# Chisels box



## mtt.tr (20 Jan 2010)

I was looking into building a chisel box this is what i have designed in google sketch up which is a useful program but drawing by hand i felt would off been quicker 







because of the amount of space it will have a piece of ply above the the chisels to keep small marking tools there (maybe an/and oil stone) 

But could any off you suggest a decent wood i was thinking redwood what are the typical prices on redwood? 

I hope to build this by hand apart from the nominal cuts which will be done on a bench saw 

Any thoughts/input would be great


----------



## devonwoody (20 Jan 2010)

Regarding timber, I would find an old piece of timber from some discarded furniture, softwood would be the last thing I would use.


----------



## mtt.tr (20 Jan 2010)

i was thinking about using ash? would it be suitable, and how easy/hard is it to work. also is it exspensive?


----------



## devonwoody (20 Jan 2010)

I prefer American Ash the grain is normally less coarse than local stuff.

What part of the country are you?


----------



## mtt.tr (20 Jan 2010)

devonwoody":mwjd0i5f said:


> I prefer American Ash the grain is normally less coarse than local stuff.
> 
> What part of the country are you?


im in essex im looking at j gards who are very local but there timber is 25mm thick do you think they would thicknesser it to 10mm?


----------



## wizer (20 Jan 2010)

Where abouts in essex are you? Idealy you want to start with thinner timber, otherwise you'll just be chucking money away in shavings. 25mm could be re-sawed into 2 bits of 10mm


----------



## mtt.tr (20 Jan 2010)

wizer":31gezpiy said:


> Where abouts in essex are you? Idealy you want to start with thinner timber, otherwise you'll just be chucking money away in shavings. 25mm could be re-sawed into 2 bits of 10mm


do you think the timber yard will do it for me? if not is there an online where i can order what i want
im in chelmsford


----------



## wizer (20 Jan 2010)

Not many timber yards will re-saw for you.

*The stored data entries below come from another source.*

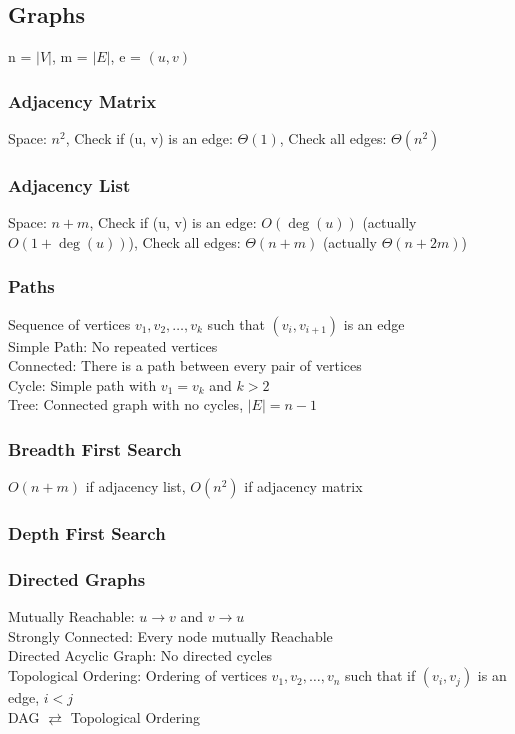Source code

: \documentclass{article}
\begin{document}
\begin{multicols*}{2}
        \subsection*{Graphs}
        n = $\rvert V \lvert$, m = $\rvert E \lvert$, e = $(u, v)$
        \subsubsection*{Adjacency Matrix}
        Space: $n^2$, Check if (u, v) is an edge: $\Theta(1)$, Check all edges: $\Theta(n^2)$
        \subsubsection*{Adjacency List}
        Space: $n + m$, Check if (u, v) is an edge: $O(\deg(u))$ (actually $O(1 + \deg(u))$), Check
        all edges: $\Theta(n + m)$ (actually $\Theta(n + 2m)$)
        \subsubsection*{Paths}
        Sequence of vertices $v_1, v_2, \dots, v_k$ such that $(v_i, v_{i+1})$ is an edge\\
        Simple Path: No repeated vertices\\
        Connected: There is a path between every pair of vertices\\
        Cycle: Simple path with $v_1 = v_k$ and $k > 2$\\
        Tree: Connected graph with no cycles, $\lvert E \rvert = n - 1$
        \subsubsection*{Breadth First Search}
        $O(n + m)$ if adjacency list, $O(n^2)$ if adjacency matrix
        \subsubsection*{Depth First Search}
        \subsubsection*{Directed Graphs}
        Mutually Reachable: $u \to v$ and $v \to u$\\
        Strongly Connected: Every node mutually Reachable\\
        Directed Acyclic Graph: No directed cycles\\
        Topological Ordering: Ordering of vertices $v_1, v_2, \ldots, v_n$ such that if $(v_i,
        v_j)$ is an edge, $i < j$\\
        DAG $\rightleftarrows$ Topological Ordering

\end{multicols*}
\end{document}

If they don't do timber that thin then you might want to find someone local who can prep the stock for you. If you were closer you'd be more than welcome to do it here. I can re-saw up to 140mm-ish. As a last resort, you'll have to just buy the 25mm stock and have it thicknessed down to required side, but as I say, you're loosing all that extra stock in shavings.


----------



## woodbloke (20 Jan 2010)

wizer":3fdcq133 said:


> Not many timber yards will re-saw for you. If they don't do timber that thin then you might want to find someone local who can prep the stock for you. If you were closer you'd be more than welcome to do it here. I can re-saw up to 140mm-ish. As a last resort, you'll have to just buy the 25mm stock and have it thicknessed down to required side, but as I say, you're loosing all that extra stock in shavings.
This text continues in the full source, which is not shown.